最終話【今さら公開】2021年コロナ闘病記〜「最後のヤマ、そして希望」篇
7月7日。
病院食の朝食。そう、そえられたカードが「七夕」を教えてくれた。
4日間、20%も食えなかった病院食の前に座っている自分がいる。
食べたいと思ったのだ。
そして気づいた。
頭痛が治っている。
いや、正確には「ズザキュン」という痛みの間隔が不定期になっており、痛みの威力も「彫刻刀の三角刃」でエグられているような痛みから「爪楊枝」で強く刺すくらいにパワーダウンしているではないか!
丸7日間、1秒も止まらなかった猛烈な頭痛から、事実上開放された自分に気づき、ぶっちゃけ嬉しくて涙が出た。
先生に頭痛症状緩和を話すと、自分のことのように喜んでくれた。
しかし、強烈な薬で緩和していることや、朝の血液検査では「肺炎」の数値がまだ悪化している状況にあることを告げられた後、トドメの忠告はこうだった。
小柳さんは「中等症」患者になります。
こういう40〜50代の方は、入院7日目〜10日目に、突然急激に悪化する例が多いので、ここから2〜3日が事実上のヤマです!
ヤマって😭
中等症って😭
恐怖は続いた。
なので、しっかりと酸素を吸い、食事は全部喰い、できるだけ眠り、きつい薬を点滴しながら、祈るしかなかった。
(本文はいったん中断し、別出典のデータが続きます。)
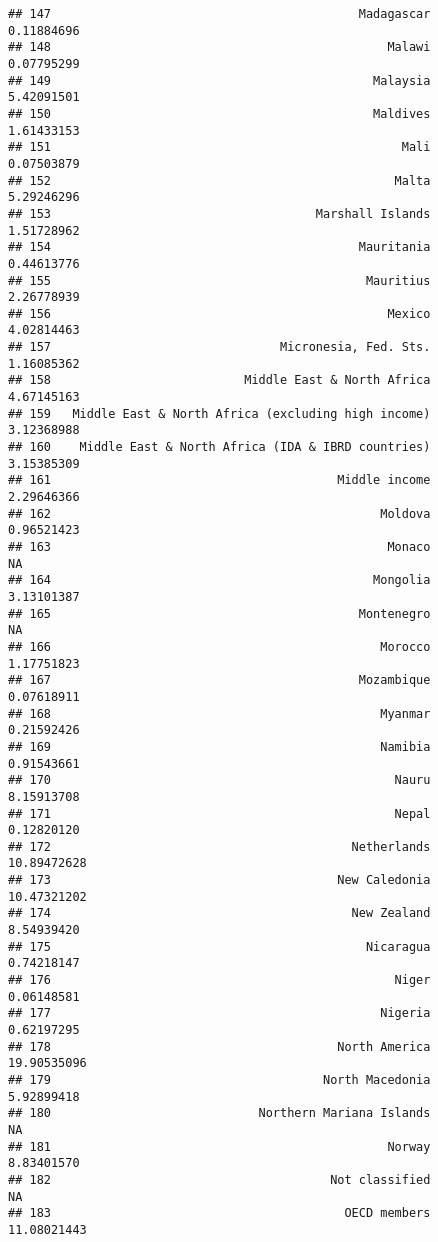 \documentclass[]{article}
\begin{document}
\begin{verbatim}
## 147                                           Madagascar  0.11884696
## 148                                               Malawi  0.07795299
## 149                                             Malaysia  5.42091501
## 150                                             Maldives  1.61433153
## 151                                                 Mali  0.07503879
## 152                                                Malta  5.29246296
## 153                                     Marshall Islands  1.51728962
## 154                                           Mauritania  0.44613776
## 155                                            Mauritius  2.26778939
## 156                                               Mexico  4.02814463
## 157                                Micronesia, Fed. Sts.  1.16085362
## 158                           Middle East & North Africa  4.67145163
## 159   Middle East & North Africa (excluding high income)  3.12368988
## 160    Middle East & North Africa (IDA & IBRD countries)  3.15385309
## 161                                        Middle income  2.29646366
## 162                                              Moldova  0.96521423
## 163                                               Monaco          NA
## 164                                             Mongolia  3.13101387
## 165                                           Montenegro          NA
## 166                                              Morocco  1.17751823
## 167                                           Mozambique  0.07618911
## 168                                              Myanmar  0.21592426
## 169                                              Namibia  0.91543661
## 170                                                Nauru  8.15913708
## 171                                                Nepal  0.12820120
## 172                                          Netherlands 10.89472628
## 173                                        New Caledonia 10.47321202
## 174                                          New Zealand  8.54939420
## 175                                            Nicaragua  0.74218147
## 176                                                Niger  0.06148581
## 177                                              Nigeria  0.62197295
## 178                                        North America 19.90535096
## 179                                      North Macedonia  5.92899418
## 180                             Northern Mariana Islands          NA
## 181                                               Norway  8.83401570
## 182                                       Not classified          NA
## 183                                         OECD members 11.08021443

\end{verbatim}
\end{document}
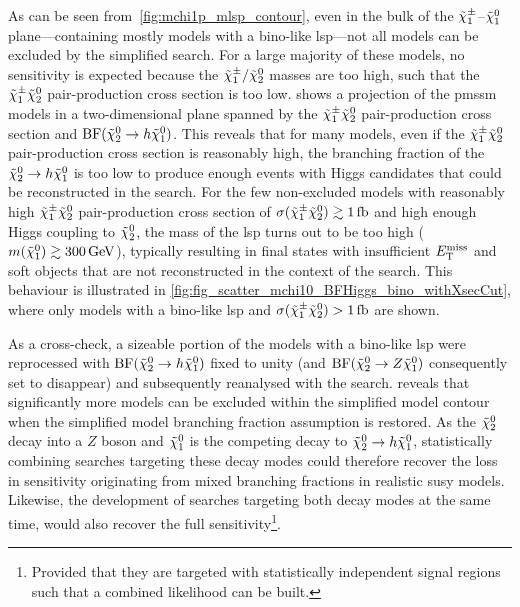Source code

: As can be seen from~\cref{fig:mchi1p_mlsp_contour}, even in the bulk of the $\tilde{\chi}_1^\pm$--$\tilde{\chi}_1^0$ plane---containing mostly models with a bino-like \gls{lsp}---not all models can be excluded by the simplified \onelepton search. For a large majority of these models, no sensitivity is expected because the $\tilde{\chi}_1^\pm/\tilde{\chi}_2^0$ masses are too high, such that the $\tilde{\chi}_1^\pm\tilde{\chi}_2^0$ pair-production cross section is too low.  shows a projection of the \gls{pmssm} models in a two-dimensional plane spanned by the $\tilde{\chi}_1^\pm\tilde{\chi}_2^0$ pair-production cross section and $\mathrm{BF}(\tilde{\chi}_2^0 \rightarrow h \tilde{\chi}_1^0)$.
This reveals that for many models, even if the  $\tilde{\chi}_1^\pm\tilde{\chi}_2^0$ pair-production cross section is reasonably high, the branching fraction of the $\tilde{\chi}_2^0 \rightarrow h \tilde{\chi}_1^0$ is too low to produce enough events with Higgs candidates that could be reconstructed in the \onelepton search.
For the few non-excluded models with reasonably high $\tilde{\chi}_1^\pm\tilde{\chi}_2^0$ pair-production cross section of $\sigma(\charg\neutr) \gtrsim\SI{1}{\femto\barn}$ and high enough Higgs coupling to $\tilde{\chi}_2^0$, the mass of the \gls{lsp} turns out to be too high ($m(\lsp)\gtrsim \SI{300}{\GeV}$), typically resulting in final states with insufficient $E_{\textrm{T}}^{\textrm{miss}}$ and soft objects that are not reconstructed in the context of the \onelepton search. This behaviour is illustrated in \cref{fig:fig_scatter_mchi10_BFHiggs_bino_withXsecCut}, where only models with a bino-like \gls{lsp} and $\sigma(\charg\neutr) > \SI{1}{\femto\barn}$ are shown. 

As a cross-check, a sizeable portion of the models with a bino-like \gls{lsp} were reprocessed with $\mathrm{BF}(\tilde{\chi}_2^0 \rightarrow h \tilde{\chi}_1^0)$ fixed to unity (and $\mathrm{BF}(\tilde{\chi}_2^0 \rightarrow Z \tilde{\chi}_1^0)$ consequently set to disappear) and subsequently reanalysed with the \onelepton search.
 reveals that significantly more models can be excluded within the simplified model contour when the simplified model branching fraction assumption is restored. As the $\tilde{\chi}_2^0$ decay into a $Z$ boson and $\tilde{\chi}_1^0$ is the competing decay to $\tilde{\chi}_2^0 \rightarrow h \tilde{\chi}_1^0$, statistically combining searches targeting these decay modes could therefore recover the loss in sensitivity originating from mixed branching fractions in realistic \gls{susy} models. Likewise, the development of searches targeting both decay modes at the same time, would also recover the full sensitivity\footnote{Provided that they are targeted with statistically independent signal regions such that a combined likelihood can be built.}.  

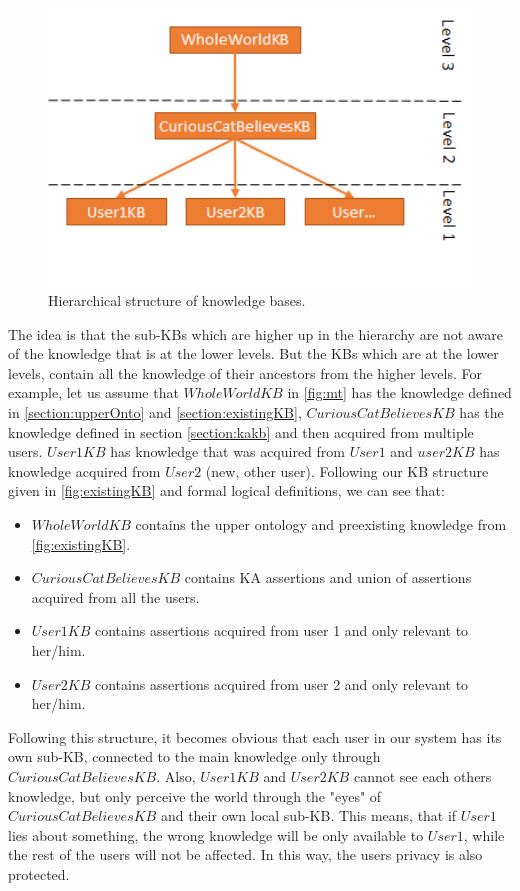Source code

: \begin{figure}[H]
	\centering
		\includegraphics[width=1\textwidth]{figures/microtheories.png}
	\caption{Hierarchical structure of knowledge bases.}
	\label{fig:mt}
\end{figure}

The idea is that the sub-KBs which are higher up in the hierarchy are not aware
of the knowledge that is at the lower levels. But the KBs which are at the lower
levels, contain all the knowledge of their ancestors from the higher levels. 
For example,  let us assume that $WholeWorldKB$  in \autoref{fig:mt} has the 
knowledge defined in \autoref{section:upperOnto} and 
\autoref{section:existingKB}, $CuriousCatBelievesKB$ has the knowledge defined
in section \autoref{section:kakb} and then acquired from multiple users. 
$User1KB$ has knowledge that was acquired from $User1$ and $user2KB$ has 
knowledge acquired from $User2$ (new, other user). Following our KB structure 
given in \autoref{fig:existingKB} and formal logical definitions, 
we can see that:
\begin{itemize}
\item $WholeWorldKB$ contains the upper ontology and preexisting knowledge 
from \autoref{fig:existingKB}.
\item $CuriousCatBelievesKB$ contains KA assertions and union of assertions 
acquired from all the users.
\item $User1KB$ contains assertions acquired from user 1 and only relevant to 
her/him.
\item $User2KB$ contains assertions acquired from user 2 and only relevant to 
her/him.
\end{itemize}

Following this structure, it becomes obvious that each user in our system has 
its own sub-KB, connected to the main knowledge only through 
$CuriousCatBelievesKB$. Also, $User1KB$ and $User2KB$ cannot see each others 
knowledge, but only perceive the world through the "eyes" of 
$CuriousCatBelievesKB$ and their own local sub-KB. This means, that if $User1$ 
lies about something, the wrong knowledge will be only available to $User1$, 
while the rest of the users will not be affected. In this way, the users privacy
is also protected.

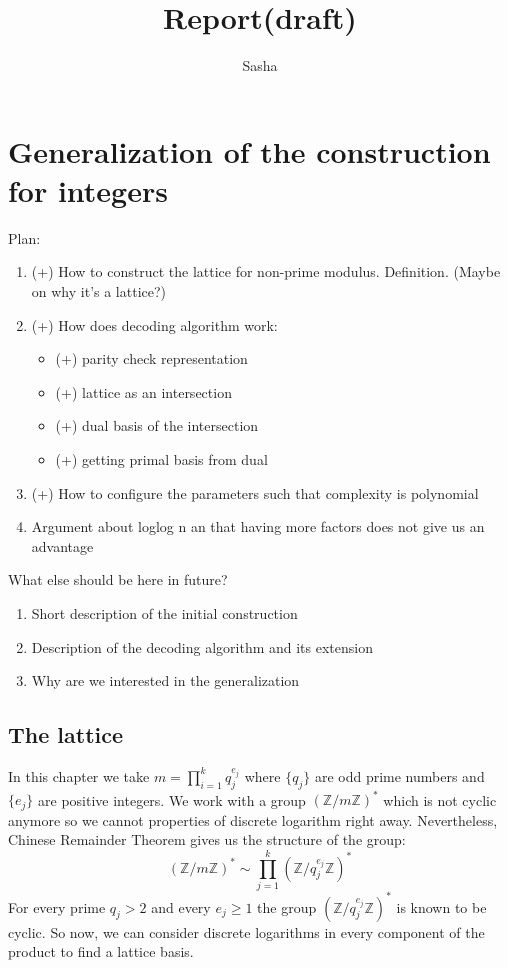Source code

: \documentclass[12pt]{article}
\title{Report(draft)}
\author{ Sasha }
\newcommand{\ZZ}{\mathbb{Z}}
\def\added{\bgroup \markoverwith{\textcolor{green!50!blue}{\lower4.5pt\hbox{\sixly \char58}}}\ULon}
\def\toimprove{\bgroup \markoverwith{\textcolor{red}{\lower4.5pt\hbox{\sixly \char58}}}\ULon}
\begin{document}
\maketitle

\section{Generalization of the construction for integers}
Plan:
\begin{enumerate}
    \item (+) How to construct the lattice for non-prime modulus. Definition. (Maybe on why it's a lattice?)
    \item (+) How does decoding algorithm work:
    \begin{itemize}
        \item (+) parity check representation
        \item (+) lattice as an intersection
        \item (+) dual basis of the intersection
        \item (+) getting primal basis from dual
    \end{itemize}
    \item (+) How to configure the parameters such that complexity is polynomial
    \item Argument about loglog n an that having more factors does not give us an advantage
\end{enumerate}

What else should be here in future?
\begin{enumerate}
    \item Short description of the initial construction
    \item Description of the decoding algorithm and its extension
    \item Why are we interested in the generalization
\end{enumerate}

\subsection{The lattice}
In this chapter we take $m = \prod_{i=1}^{k} q_{j}^{e_{j}}$ where $\{q_{j}\}$ are odd prime numbers and $\{e_{j}\}$ are positive integers. We work with a group $(\ZZ/m\ZZ)^*$ which is not cyclic anymore so we cannot \toimprove{deploy} properties of discrete logarithm right away. Nevertheless, \added{the} Chinese Remainder Theorem \added{(CRT)} gives us the structure of the group:
\begin{equation}
    (\ZZ/m\ZZ)^* \sim \prod_{j=1}^{k}(\ZZ/q_{j}^{e_{j}}\ZZ)^*
\end{equation}
For every prime $q_{j} > 2$ and every $e_{j} \geq 1$ the group $(\ZZ/q_{j}^{e_{j}}\ZZ)^*$ is known to be cyclic. So now, we can consider discrete logarithms in every component of the product to find a lattice basis.
\end{document}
1日は猛烈に長かったが、夜になると早いと感じる。人間の時間感覚も、簡単にぶっ壊れることも知った。
7月8日、9日
頭痛は完全になくなったものの、肺があきらかに重い。
大きく息を吸うと、100%咳が出るし、水を飲もうとすると、強烈なしゃっくりが出る。何しろ「ヤマ」なのだ。静かに静かにベッドの上で過ごすしかない。
7月10日。血液検査。
テレビをつけると、こんなニュースをやっていた。
40代・50代への感染と重症化リスクが高くなっていると。
「やっと、俺においついてきたか」などと冗談を言いたいところだが、マジで本当に、こんな先取りいらん。
するとその日の夜。
けたたましい消防車の音で目が覚めた。
済生会病院には、24時間「救急車」は来るので、この10日間でサイレンにはすっかり慣れていたが、今日は「消防車」のそれだ。時間は25:20。
火事だ。
写真でおわかりのように、西中洲のビルから煙が出て、西中洲の通りは消防車が何台もきているではないか!!7階から見ていると、酔った野次馬がたくさん西中洲の方へ、吸い込まれている。まぁ、ボヤ程度でよかった。
しかし、もし。
もし、火の手が何かに引火し、マイケル=ベイの映画並みに大爆発とか起こって、天神中央公園を業火が焼き尽くし、ここ済生会病院に危機が及んだとしたら「俺は逃げていいのだろうか?」と考えていた。
避難誘導の方々に感染させ、避難所には多くの人が集められたりしたら、最悪に迷惑かける・・・これは、されど人知れず誰もいないところに逃げなければ・・・などと考えていたら眠っていた。
7月11日。
優しい石原先生が定期診察でやってきた。
「小柳さん!数値が下がってます。もう大丈夫だと思います!」
「やったー!」
嬉しかった。重症ではなかったけど、これで今回死ぬことはないと言われたのだ。
そして、ここから2日後の7月13日、僕は退院した。先生や看護士さんたちに、祝福されるように送り出していただき、約二週間ぶりに外に出ると、6キロ痩せた体はひどく頼りなかったのを、覚えている。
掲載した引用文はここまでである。